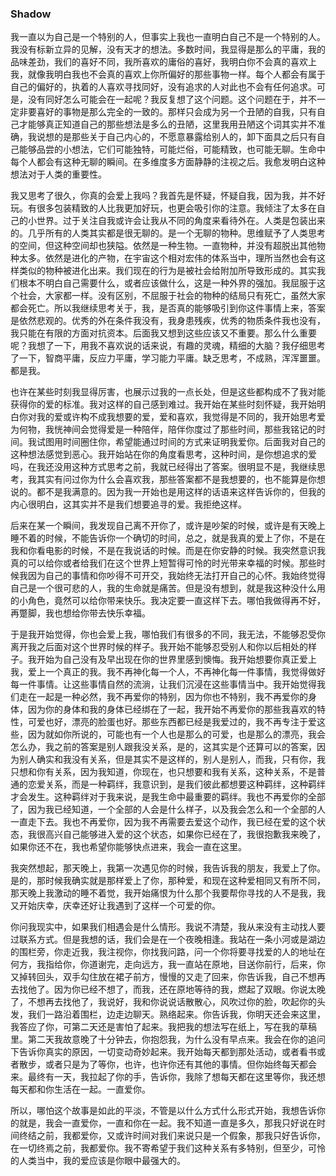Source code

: ### Shadow

我一直以为自己是一个特别的人，但事实上我也一直明白自己不是一个特别的人。我没有标新立异的见解，没有天才的想法。多数时间，我显得是那么的平庸，我的品味差劲，我们的喜好不同，我所喜欢的庸俗的喜好，我明白你不会真的喜欢上我，就像我明白我也不会真的喜欢上你所偏好的那些事物一样。每个人都会有属于自己的偏好的，执着的人喜欢寻找同好，没有追求的人对此也不会有任何追求。可是，没有同好怎么可能会在一起呢？我反复想了这个问题。这个问题在于，并不一定非要喜好的事物是那么完全的一致的。那样只会成为另一个丑陋的自我，只有自己才能够真正知道自己的那些想法是多么的丑陋，这里我用丑陋这个词其实并不准确，我说想的是那些关于自己内心的，不愿意暴露给别人的，卸下面具之后只有自己能够品尝的小想法，它们可能独特，可能烂俗，可能精致，也可能无聊。生命中每个人都会有这种无聊的瞬间。在多维度多方面静静的注视之后。我愈发明白这种想法对于人类的重要性。

我又思考了很久，你真的会爱上我吗？我首先是怀疑，怀疑自我，因为我，并不好玩。有很多包装精致的人比我更加好玩，也更会吸引你的注意。我倾注了太多在自己的小世界。过于关注自我或许会让我从不同的角度来看待外在。人类是包装出来的。几乎所有的人类其实都是很无聊的。是一个无聊的物种。思维赋予了人类思考的空间，但这种空间却也狭隘。依然是一种生物。一直物种，并没有超脱出其他物种太多。依然是进化的产物，在宇宙这个相对宏伟的体系当中，理所当然也会有这样类似的物种被进化出来。我们现在的行为是被社会给附加所导致形成的。其实我们根本不明白自己需要什么，或者应该做什么，这是一种外界的强加。我屈服于这个社会，大家都一样。没有区别，不屈服于社会的物种的结局只有死亡，虽然大家都会死亡。所以我继续思考关于，我，是否真的能够吸引到你这件事情上来，答案是依然悲观的。优秀的外在条件我没有，我身患残疾，优秀的物质条件我也没有，我只能在有限的方面对抗资本。后面我又想到这些应该又不重要。那么什么重要呢？我想了一下，用我不喜欢说的话来说，有趣的灵魂，精细的大脑？我仔细思考了一下，智商平庸，反应力平庸，学习能力平庸。缺乏思考，不成熟，浑浑噩噩。都是我。

也许在某些时刻我显得厉害，也展示过我的一点长处，但是这些都构成不了我对能获得你的爱的标准。我对这样的自己感到难过。我开始在某些时刻怀疑，我开始明白你对我的爱或许构不成我想要的爱，爱和喜欢，我觉得是不同的，我开始思考爱为何物，我恍神间会觉得爱是一种陪伴，陪伴你度过了那些时间，那些我铭记的时间。我试图用时间圈住你，希望能通过时间的方式来证明我爱你。后面我对自己的这种想法感觉到恶心。我开始站在你的角度看思考，这种时间，是你想追求的爱吗，在我还没用这种方式思考之前，我就已经得出了答案。很明显不是，我继续思考，我其实有问过你为什么会喜欢我，那些答案都不是我想要的，也不能算是你想说的。都不是我满意的。因为我一开始也是用这样的话语来这样告诉你的，但我的内心很明白，这其实并不是我们想要追寻的爱。我拒绝这样。

后来在某一个瞬间，我发现自己离不开你了，或许是吵架的时候，或许是有天晚上睡不着的时候，不能告诉你一个确切的时间，总之，就是我真的爱上了你，不是在我和你看电影的时候，不是在我说话的时候。而是在你安静的时候。我突然意识我真的可以给你或者给我们在这个世界上短暂得可怜的时光带来幸福的时候。那些时候我因为自己的事情和你吵得不可开交，我始终无法打开自己的心怀。我始终觉得自己是一个很可悲的人，我的生命就是痛苦。但是没有想到，就是我这种没什么用的小角色，竟然可以给你带来快乐。我决定要一直这样下去。哪怕我做得再不好，再蹩脚，我也想给你带去快乐幸福。

于是我开始觉得，你也会爱上我，哪怕我们有很多的不同，我无法，不能够忍受你离开我之后面对这个世界时候的样子。我开始不能够忍受别人和你以后相处的样子。我开始为自己没有及早出现在你的世界里感到懊悔。我开始想要你真正爱上我，爱上一个真正的我。我不再神化每一个人，不再神化每一件事情，我觉得做好每一件事情。让这些事情自然的流淌，让我们沉浸在这些事情当中。我开始觉得我们走在一起是一种必然，我不再爱你的特别，因为你也不特别，我不再爱你的身体，因为你的身体和我的身体已经绑在了一起，我开始不再爱你的那些我喜欢的特性，可爱也好，漂亮的脸蛋也好。那些东西都已经是我爱过的，我不再专注于爱这些，因为就如你所说的，可能也有一个人也是那么的可爱，也是那么的漂亮，我会怎么办，我之前的答案是别人跟我没关系，是的，这其实是个还算可以的答案，因为别人确实和我没有关系，但是其实不是这样的，别人是别人，而我，只有你，我只想和你有关系，因为我知道，你现在，也只想要和我有关系，这种关系，不是普通的恋爱关系，而是一种羁绊，我意识到，是我们彼此都想要这种羁绊，这种羁绊才会发生。这种羁绊对于我来说，是我生命中最重要的羁绊。我也不再爱你的全部了，因为我已经知道，一个全部的人会是什么样子，以及我会怎么和一个全部的人一直走下去。我也不再爱你，因为我不再需要去爱这个动作，我已经在爱的这个状态，我很高兴自己能够进入爱的这个状态，如果你已经在了，我很抱歉我来晚了，如果你还不在，我也希望你能够快点进来，我会一直在这里。

我突然想起，那天晚上，我第一次遇见你的时候，我告诉我的朋友，我爱上了你。是的，那时候我确实就是那样爱上了你，那种爱，和现在这种爱相同又有所不同，那天晚上我激动的睡不着觉，我开始痛恨为什么那个我要帮你寻找的人不是我，我又开始庆幸，庆幸还好让我遇到了这样一个可爱的你。

你问我现实中，如果我们相遇会是什么情形。我说不清楚，我从来没有主动找人要过联系方式。但是我想的话，我们会是在一个夜晚相逢。我站在一条小河或是湖边的围栏旁，你走近我，我注视你，你找我问路，问一个你将要寻找爱的人的地址在何方，我指给你，你道谢完，走向远方，我一直站在原地，目送你前行，后来，你又掉转回头，双手勾住放在裙子前方，慢慢的又走了回来，你告诉我，自己不想再去找他了。因为你已经不想了，而我，还在原地等待的我，燃起了双眼。你说太晚了，不想再去找他了，我说好，我和你说说话散散心，风吹过你的脸，吹起你的头发，我们一路沿着围栏，边走边聊天。熟络起来。你告诉我，你明天还会来这里，我答应了你，可第二天还是害怕了起来。我把我的想法写在纸上，写在我的草稿里。第二天我故意晚了十分钟去，你抱怨我，为什么没有早点来。我会在你的追问下告诉你真实的原因，一切变动奇妙起来。我开始每天都到那处活动，或者看书或者散步，或者只是为了等你，也许，也许你还有其他的事情。但你始终每天都会来。最终有一天，我拉起了你的手，告诉你，我除了想每天都在这里等你，我还想每天都和你生活在一起。一直爱你。

所以，哪怕这个故事是如此的平淡，不管是以什么方式什么形式开始，我想告诉你的就是，我会一直爱你，一直和你在一起。我不知道一直是多久，那我只好说在时间终结之前，我都爱你，又或许时间对我们来说只是一个假象，那我只好告诉你，在一切终焉之前，我都爱你。我不寄希望于我们这种关系有多特别，但至少，可怜的人类当中，我的爱应该是你眼中最强大的。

------

WORK INSTRUCTION | In your copy of the listing above, reproduce each line exactly and omit all pictures.

RESULT BELOW |
Source code

: ### Shadow

我一直以为自己是一个特别的人，但事实上我也一直明白自己不是一个特别的人。我没有标新立异的见解，没有天才的想法。多数时间，我显得是那么的平庸，我的品味差劲，我们的喜好不同，我所喜欢的庸俗的喜好，我明白你不会真的喜欢上我，就像我明白我也不会真的喜欢上你所偏好的那些事物一样。每个人都会有属于自己的偏好的，执着的人喜欢寻找同好，没有追求的人对此也不会有任何追求。可是，没有同好怎么可能会在一起呢？我反复想了这个问题。这个问题在于，并不一定非要喜好的事物是那么完全的一致的。那样只会成为另一个丑陋的自我，只有自己才能够真正知道自己的那些想法是多么的丑陋，这里我用丑陋这个词其实并不准确，我说想的是那些关于自己内心的，不愿意暴露给别人的，卸下面具之后只有自己能够品尝的小想法，它们可能独特，可能烂俗，可能精致，也可能无聊。生命中每个人都会有这种无聊的瞬间。在多维度多方面静静的注视之后。我愈发明白这种想法对于人类的重要性。

我又思考了很久，你真的会爱上我吗？我首先是怀疑，怀疑自我，因为我，并不好玩。有很多包装精致的人比我更加好玩，也更会吸引你的注意。我倾注了太多在自己的小世界。过于关注自我或许会让我从不同的角度来看待外在。人类是包装出来的。几乎所有的人类其实都是很无聊的。是一个无聊的物种。思维赋予了人类思考的空间，但这种空间却也狭隘。依然是一种生物。一直物种，并没有超脱出其他物种太多。依然是进化的产物，在宇宙这个相对宏伟的体系当中，理所当然也会有这样类似的物种被进化出来。我们现在的行为是被社会给附加所导致形成的。其实我们根本不明白自己需要什么，或者应该做什么，这是一种外界的强加。我屈服于这个社会，大家都一样。没有区别，不屈服于社会的物种的结局只有死亡，虽然大家都会死亡。所以我继续思考关于，我，是否真的能够吸引到你这件事情上来，答案是依然悲观的。优秀的外在条件我没有，我身患残疾，优秀的物质条件我也没有，我只能在有限的方面对抗资本。后面我又想到这些应该又不重要。那么什么重要呢？我想了一下，用我不喜欢说的话来说，有趣的灵魂，精细的大脑？我仔细思考了一下，智商平庸，反应力平庸，学习能力平庸。缺乏思考，不成熟，浑浑噩噩。都是我。

也许在某些时刻我显得厉害，也展示过我的一点长处，但是这些都构成不了我对能获得你的爱的标准。我对这样的自己感到难过。我开始在某些时刻怀疑，我开始明白你对我的爱或许构不成我想要的爱，爱和喜欢，我觉得是不同的，我开始思考爱为何物，我恍神间会觉得爱是一种陪伴，陪伴你度过了那些时间，那些我铭记的时间。我试图用时间圈住你，希望能通过时间的方式来证明我爱你。后面我对自己的这种想法感觉到恶心。我开始站在你的角度看思考，这种时间，是你想追求的爱吗，在我还没用这种方式思考之前，我就已经得出了答案。很明显不是，我继续思考，我其实有问过你为什么会喜欢我，那些答案都不是我想要的，也不能算是你想说的。都不是我满意的。因为我一开始也是用这样的话语来这样告诉你的，但我的内心很明白，这其实并不是我们想要追寻的爱。我拒绝这样。

后来在某一个瞬间，我发现自己离不开你了，或许是吵架的时候，或许是有天晚上睡不着的时候，不能告诉你一个确切的时间，总之，就是我真的爱上了你，不是在我和你看电影的时候，不是在我说话的时候。而是在你安静的时候。我突然意识我真的可以给你或者给我们在这个世界上短暂得可怜的时光带来幸福的时候。那些时候我因为自己的事情和你吵得不可开交，我始终无法打开自己的心怀。我始终觉得自己是一个很可悲的人，我的生命就是痛苦。但是没有想到，就是我这种没什么用的小角色，竟然可以给你带来快乐。我决定要一直这样下去。哪怕我做得再不好，再蹩脚，我也想给你带去快乐幸福。

于是我开始觉得，你也会爱上我，哪怕我们有很多的不同，我无法，不能够忍受你离开我之后面对这个世界时候的样子。我开始不能够忍受别人和你以后相处的样子。我开始为自己没有及早出现在你的世界里感到懊悔。我开始想要你真正爱上我，爱上一个真正的我。我不再神化每一个人，不再神化每一件事情，我觉得做好每一件事情。让这些事情自然的流淌，让我们沉浸在这些事情当中。我开始觉得我们走在一起是一种必然，我不再爱你的特别，因为你也不特别，我不再爱你的身体，因为你的身体和我的身体已经绑在了一起，我开始不再爱你的那些我喜欢的特性，可爱也好，漂亮的脸蛋也好。那些东西都已经是我爱过的，我不再专注于爱这些，因为就如你所说的，可能也有一个人也是那么的可爱，也是那么的漂亮，我会怎么办，我之前的答案是别人跟我没关系，是的，这其实是个还算可以的答案，因为别人确实和我没有关系，但是其实不是这样的，别人是别人，而我，只有你，我只想和你有关系，因为我知道，你现在，也只想要和我有关系，这种关系，不是普通的恋爱关系，而是一种羁绊，我意识到，是我们彼此都想要这种羁绊，这种羁绊才会发生。这种羁绊对于我来说，是我生命中最重要的羁绊。我也不再爱你的全部了，因为我已经知道，一个全部的人会是什么样子，以及我会怎么和一个全部的人一直走下去。我也不再爱你，因为我不再需要去爱这个动作，我已经在爱的这个状态，我很高兴自己能够进入爱的这个状态，如果你已经在了，我很抱歉我来晚了，如果你还不在，我也希望你能够快点进来，我会一直在这里。

我突然想起，那天晚上，我第一次遇见你的时候，我告诉我的朋友，我爱上了你。是的，那时候我确实就是那样爱上了你，那种爱，和现在这种爱相同又有所不同，那天晚上我激动的睡不着觉，我开始痛恨为什么那个我要帮你寻找的人不是我，我又开始庆幸，庆幸还好让我遇到了这样一个可爱的你。

你问我现实中，如果我们相遇会是什么情形。我说不清楚，我从来没有主动找人要过联系方式。但是我想的话，我们会是在一个夜晚相逢。我站在一条小河或是湖边的围栏旁，你走近我，我注视你，你找我问路，问一个你将要寻找爱的人的地址在何方，我指给你，你道谢完，走向远方，我一直站在原地，目送你前行，后来，你又掉转回头，双手勾住放在裙子前方，慢慢的又走了回来，你告诉我，自己不想再去找他了。因为你已经不想了，而我，还在原地等待的我，燃起了双眼。你说太晚了，不想再去找他了，我说好，我和你说说话散散心，风吹过你的脸，吹起你的头发，我们一路沿着围栏，边走边聊天。熟络起来。你告诉我，你明天还会来这里，我答应了你，可第二天还是害怕了起来。我把我的想法写在纸上，写在我的草稿里。第二天我故意晚了十分钟去，你抱怨我，为什么没有早点来。我会在你的追问下告诉你真实的原因，一切变动奇妙起来。我开始每天都到那处活动，或者看书或者散步，或者只是为了等你，也许，也许你还有其他的事情。但你始终每天都会来。最终有一天，我拉起了你的手，告诉你，我除了想每天都在这里等你，我还想每天都和你生活在一起。一直爱你。

所以，哪怕这个故事是如此的平淡，不管是以什么方式什么形式开始，我想告诉你的就是，我会一直爱你，一直和你在一起。我不知道一直是多久，那我只好说在时间终结之前，我都爱你，又或许时间对我们来说只是一个假象，那我只好告诉你，在一切终焉之前，我都爱你。我不寄希望于我们这种关系有多特别，但至少，可怜的人类当中，我的爱应该是你眼中最强大的。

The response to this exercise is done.